Problem Solving

A certain list consists of 21 different numbers. If n is in the list and n is 4 times the average (arithmetic mean) of the other 20 numbers in the list, then n is what fraction of the sum of the 21 numbers in the list?

a) 1/20
b) 1/6
c) 1/5
d) 4/21
e) 5/21

I got this one correct but I am sure there are better ways to crack this than my method. Can you please suggest any alternative method to solve it more efficiently.

Thanks.

My method

According to MGMAT in statistics you should always express the average in terms of sum.

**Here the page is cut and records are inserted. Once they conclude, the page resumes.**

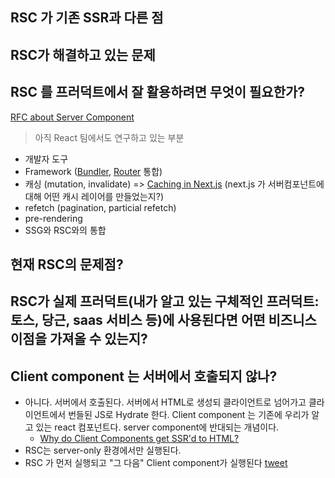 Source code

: ## RSC 가 기존 SSR과 다른 점


## RSC가 해결하고 있는 문제


## RSC 를 프러덕트에서 잘 활용하려면 무엇이 필요한가?
[RFC about Server Component](RFC%20about%20Server%20Component.md)
> 아직 React 팀에서도 연구하고 있는 부분

- 개발자 도구
- Framework ([Bundler](Bundler), [Router](Router.md) 통합)
- 캐싱 (mutation, invalidate) => [Caching in Next.js](../../3.Resource/Nextjs/Caching%20in%20Next.js.md) (next.js 가 서버컴포넌트에 대해 어떤 캐시 레이어를 만들었는지?)
- refetch (pagination, particial refetch)
- pre-rendering
- SSG와 RSC와의 통합

## 현재 RSC의 문제점?

## RSC가 실제 프러덕트(내가 알고 있는 구체적인 프러덕트: 토스, 당근, saas 서비스 등)에 사용된다면 어떤 비즈니스 이점을 가져올 수 있는지?

## Client component 는 서버에서 호출되지 않나?
- 아니다. 서버에서 호출된다. 서버에서 HTML로 생성되 클라이언트로 넘어가고 클라이언트에서 번들된 JS로 Hydrate 한다. Client component 는 기존에 우리가 알고 있는 react 컴포넌트다. server component에 반대되는 개념이다.
	- [Why do Client Components get SSR'd to HTML?](https://github.com/reactwg/server-components/discussions/4)
- RSC는 server-only 환경에서만 실행된다.
- RSC 가 먼저 실행되고 "그 다음" Client component가 실행된다 [tweet](https://x.com/dan_abramov2/status/1747437373036667342?s=20) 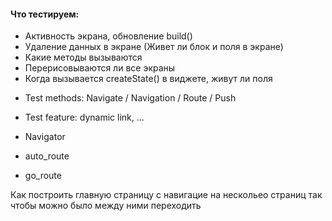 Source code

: 

#### Что тестируем: 
* Активность экрана, обновление build()
* Удаление данных в экране (Живет ли блок и поля в экране)
* Какие методы вызываются
* Перерисовываются ли все экраны
* Когда вызывается createState() в виджете, живут ли поля


- Test methods: Navigate / Navigation / Route / Push 
- Test feature: dynamic link, ...

- Navigator
- auto_route
- go_route



Как построить главную страницу с навигацие на нескольео страниц так чтобы можно было между ними переходить



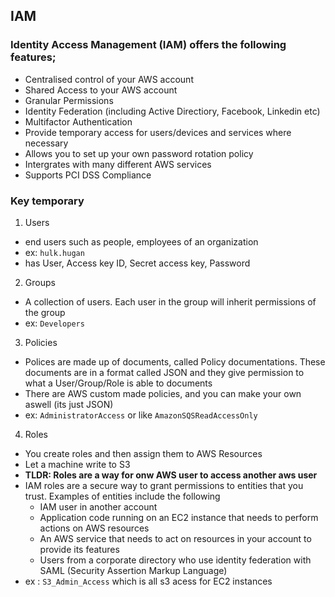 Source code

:## IAM

### Identity Access Management (IAM) offers the following features;
* Centralised control of your AWS account
* Shared Access to your AWS account
* Granular Permissions
* Identity Federation (including Active Directiory, Facebook, Linkedin etc)
* Multifactor Authentication
* Provide temporary access for users/devices and services where necessary
* Allows you to set up your own password rotation policy
* Intergrates with many different AWS services
* Supports PCI DSS Compliance

### Key temporary

1. Users
  * end users such as people, employees of an organization
  * ex: `hulk.hugan`
  * has User, Access key ID, Secret access key, Password
2. Groups
  * A collection of users. Each user in the group will inherit permissions of the group
  * ex: `Developers`
3. Policies
  * Polices are made up of documents, called Policy documentations. These documents are in a format called JSON and they give permission to what a User/Group/Role is able to documents
  * There are AWS custom made policies, and you can make your own aswell (its just JSON)
  * ex: `AdministratorAccess` or like `AmazonSQSReadAccessOnly`
4. Roles
  * You create roles and then assign them to AWS Resources
  * Let a machine write to S3
  * **TLDR: Roles are a way for onw AWS user to access another aws user**
  * IAM roles are a secure way to grant permissions to entities that you trust. Examples of entities include the following
    * IAM user in another account
    * Application code running on an EC2 instance that needs to perform actions on AWS resources
    * An AWS service that needs to act on resources in your account to provide its features
    * Users from a corporate directory who use identity federation with SAML (Security Assertion Markup Language)
  * ex : `S3_Admin_Access` which is all s3 acess for EC2 instances
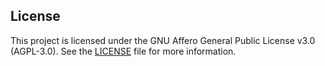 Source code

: ## License

This project is licensed under the GNU Affero General Public License v3.0 (AGPL-3.0).
See the [LICENSE](LICENSE) file for more information.
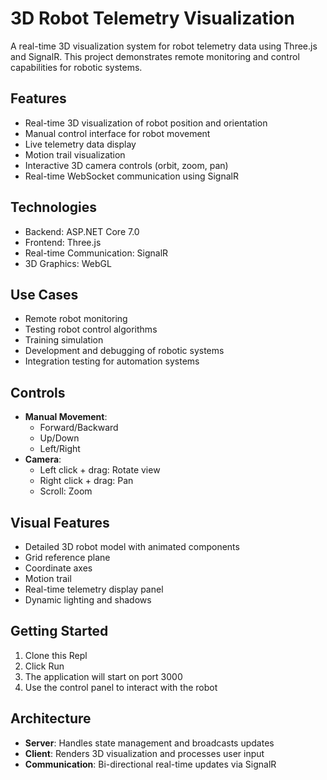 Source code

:
# 3D Robot Telemetry Visualization

A real-time 3D visualization system for robot telemetry data using Three.js and SignalR. This project demonstrates remote monitoring and control capabilities for robotic systems.

## Features

- Real-time 3D visualization of robot position and orientation
- Manual control interface for robot movement
- Live telemetry data display
- Motion trail visualization
- Interactive 3D camera controls (orbit, zoom, pan)
- Real-time WebSocket communication using SignalR

## Technologies

- Backend: ASP.NET Core 7.0
- Frontend: Three.js
- Real-time Communication: SignalR
- 3D Graphics: WebGL

## Use Cases

- Remote robot monitoring
- Testing robot control algorithms
- Training simulation
- Development and debugging of robotic systems
- Integration testing for automation systems

## Controls

- **Manual Movement**:
  - Forward/Backward
  - Up/Down
  - Left/Right
- **Camera**:
  - Left click + drag: Rotate view
  - Right click + drag: Pan
  - Scroll: Zoom

## Visual Features

- Detailed 3D robot model with animated components
- Grid reference plane
- Coordinate axes
- Motion trail
- Real-time telemetry display panel
- Dynamic lighting and shadows

## Getting Started

1. Clone this Repl
2. Click Run
3. The application will start on port 3000
4. Use the control panel to interact with the robot

## Architecture

- **Server**: Handles state management and broadcasts updates
- **Client**: Renders 3D visualization and processes user input
- **Communication**: Bi-directional real-time updates via SignalR
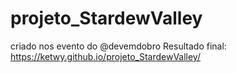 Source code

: # projeto_StardewValley
criado nos evento do @devemdobro
Resultado final: https://ketwy.github.io/projeto_StardewValley/

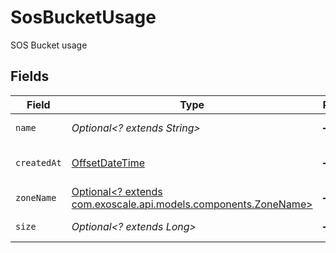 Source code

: # SosBucketUsage

SOS Bucket usage


## Fields

| Field                                                                                                  | Type                                                                                                   | Required                                                                                               | Description                                                                                            |
| ------------------------------------------------------------------------------------------------------ | ------------------------------------------------------------------------------------------------------ | ------------------------------------------------------------------------------------------------------ | ------------------------------------------------------------------------------------------------------ |
| `name`                                                                                                 | *Optional<? extends String>*                                                                           | :heavy_minus_sign:                                                                                     | SOS Bucket name                                                                                        |
| `createdAt`                                                                                            | [OffsetDateTime](https://docs.oracle.com/javase/8/docs/api/java/time/OffsetDateTime.html)              | :heavy_minus_sign:                                                                                     | SOS Bucket creation date                                                                               |
| `zoneName`                                                                                             | [Optional<? extends com.exoscale.api.models.components.ZoneName>](../../models/components/ZoneName.md) | :heavy_minus_sign:                                                                                     | N/A                                                                                                    |
| `size`                                                                                                 | *Optional<? extends Long>*                                                                             | :heavy_minus_sign:                                                                                     | SOS Bucket size in B                                                                                   | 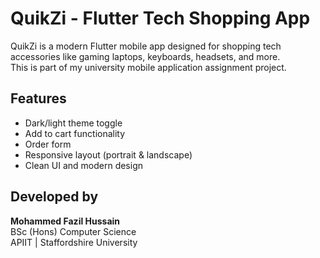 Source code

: # QuikZi - Flutter Tech Shopping App

QuikZi is a modern Flutter mobile app designed for shopping tech accessories like gaming laptops, keyboards, headsets, and more.  
This is part of my university mobile application assignment project.

## Features
- Dark/light theme toggle
- Add to cart functionality
- Order form 
- Responsive layout (portrait & landscape)
- Clean UI and modern design

## Developed by
**Mohammed Fazil Hussain**  
BSc (Hons) Computer Science  
APIIT | Staffordshire University
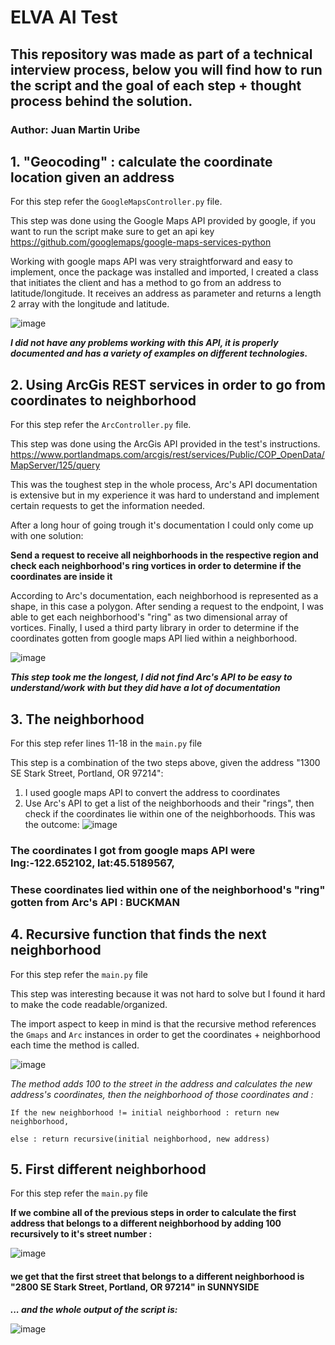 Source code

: # ELVA AI Test
## This repository was made as part of a technical interview process, below you will find how to run the script and the goal of each step + thought process behind the solution.
### Author: Juan Martin Uribe

## 1. "Geocoding" : calculate the coordinate location given an address
For this step refer the `GoogleMapsController.py` file.

This step was done using the Google Maps API provided by google, if you want to run the script make sure to get an api key 
https://github.com/googlemaps/google-maps-services-python

Working with google maps API was very straightforward and easy to implement, once the package was installed and imported, I created a class that initiates the client and has a method to go from an address to latitude/longitude. It receives an address as parameter and returns a length 2 array with the longitude and latitude.

![image](https://github.com/JuanMartinUribe/ELVATest/assets/53051383/ec1a9fc6-1549-478d-be36-96e5fe327d12)

**_I did not have any problems working with this API, it is properly documented and has a variety of examples on different technologies._**
## 2. Using ArcGis REST services in order to go from coordinates to neighborhood
For this step refer the `ArcController.py` file.

This step was done using the ArcGis API provided in the test's instructions. 
https://www.portlandmaps.com/arcgis/rest/services/Public/COP_OpenData/MapServer/125/query

This was the toughest step in the whole process, Arc's API documentation is extensive but in my experience it was hard to understand and implement certain requests to get the information needed.

After a long hour of going trough it's documentation I could only come up with one solution: 

**Send a request to receive all neighborhoods in the respective region and check each neighborhood's ring vortices in order to determine if the coordinates are inside it**

According to Arc's documentation, each neighborhood is represented as a shape, in this case a polygon. After sending a request to the endpoint, I was able to get each neighborhood's "ring" as two dimensional array of vortices. Finally, I used a third party library in order to determine if the coordinates gotten from google maps API lied within a neighborhood.

![image](https://github.com/JuanMartinUribe/ELVATest/assets/53051383/8a5954e0-9be0-4fe7-ba20-bb6cf66610fc)

**_This step took me the longest, I did not find Arc's API to be easy to understand/work with but they did have a lot of documentation_**

## 3. The neighborhood
For this step refer lines 11-18 in the `main.py` file

This step is a combination of the two steps above, given the address "1300 SE Stark Street, Portland, OR 97214":
1. I used google maps API to convert the address to coordinates
2. Use Arc's API to get a list of the neighborhoods and their "rings", then check if the coordinates lie within one of the neighborhoods.
This was the outcome:
![image](https://github.com/JuanMartinUribe/ELVATest/assets/53051383/793d83fa-34f4-4e69-888d-9a5c39ad2d96)
### The coordinates I got from google maps API were **lng:-122.652102, lat:45.5189567**,
### These coordinates lied within one of the neighborhood's "ring" gotten from Arc's API : **BUCKMAN**

## 4. Recursive function that finds the next neighborhood
For this step refer the `main.py` file

This step was interesting because it was not hard to solve but I found it hard to make the code readable/organized.

The import aspect to keep in mind is that the recursive method references the `Gmaps` and `Arc` instances in order to get the coordinates + neighborhood each time the method is called. 

![image](https://github.com/JuanMartinUribe/ELVATest/assets/53051383/72c7a9ec-9882-40ef-903c-9650602d6db4)

_The method adds 100 to the street in the address and calculates the new address's coordinates, then the neighborhood of those coordinates and :_

`If the new neighborhood != initial neighborhood : return new neighborhood,`

`else : return recursive(initial neighborhood, new address)`

## 5. First different neighborhood
For this step refer the `main.py` file

**If we combine all of the previous steps in order to calculate the first address that belongs to a different neighborhood by adding 100 recursively to it's street number :**

![image](https://github.com/JuanMartinUribe/ELVATest/assets/53051383/1a0ebf26-602b-4575-860d-9fd63e14cf0c)

#### we get that the first street that belongs to a different neighborhood is "2800 SE Stark Street, Portland, OR 97214" in SUNNYSIDE

**_... and the whole output of the script is:_**

![image](https://github.com/JuanMartinUribe/ELVATest/assets/53051383/7025dc00-7055-430a-a12c-3719609606b6)
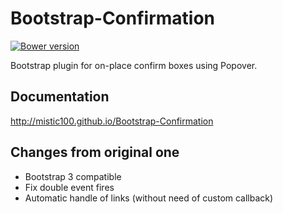 # Bootstrap-Confirmation

[![Bower version](https://badge.fury.io/bo/bootstrap-confirmation2.svg)](http://badge.fury.io/bo/bootstrap-confirmation2)

Bootstrap plugin for on-place confirm boxes using Popover.

## Documentation

http://mistic100.github.io/Bootstrap-Confirmation

## Changes from original one

- Bootstrap 3 compatible
- Fix double event fires
- Automatic handle of links (without need of custom callback) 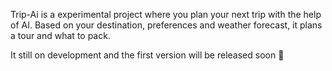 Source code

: Trip-Ai is a experimental project where you plan your next trip with the help of AI. Based on your destination, preferences and weather forecast, it plans a tour and what to pack.

It still on development and the first version will be released soon 🚀


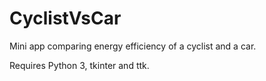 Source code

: # CyclistVsCar
Mini app comparing energy efficiency of a cyclist and a car.

Requires Python 3, tkinter and ttk.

let the average of first 20 number be a
Its average a = sum/20
Therefore sum = 20a

Now lets b be the average of n and the other 20 numbers which gives us
sum + n/21 = b
==> sum + n = 21b (Substitute n = 4a in this eqn and sum=20a)
==> 20a + 4a = 21b
==> 24a = 21b
==> 8a = 7b
==> b = 8/7a

Now n/n+ sum = 4a/21b (Substitute b = 8/7a in this eqn)
==> 4a/21(8/7a) = 4a/24a
==> 1/6

Therefore OA is B. It took me about 4 to 5 mins to do this right. I have seen this pattern in GMAT problems that you have derive eqns isolate variables and then substitute that variable in the other eqns.

Also can someone please tell me what score range this question is. I believe its in 700-800 question range.

Thanks,
-A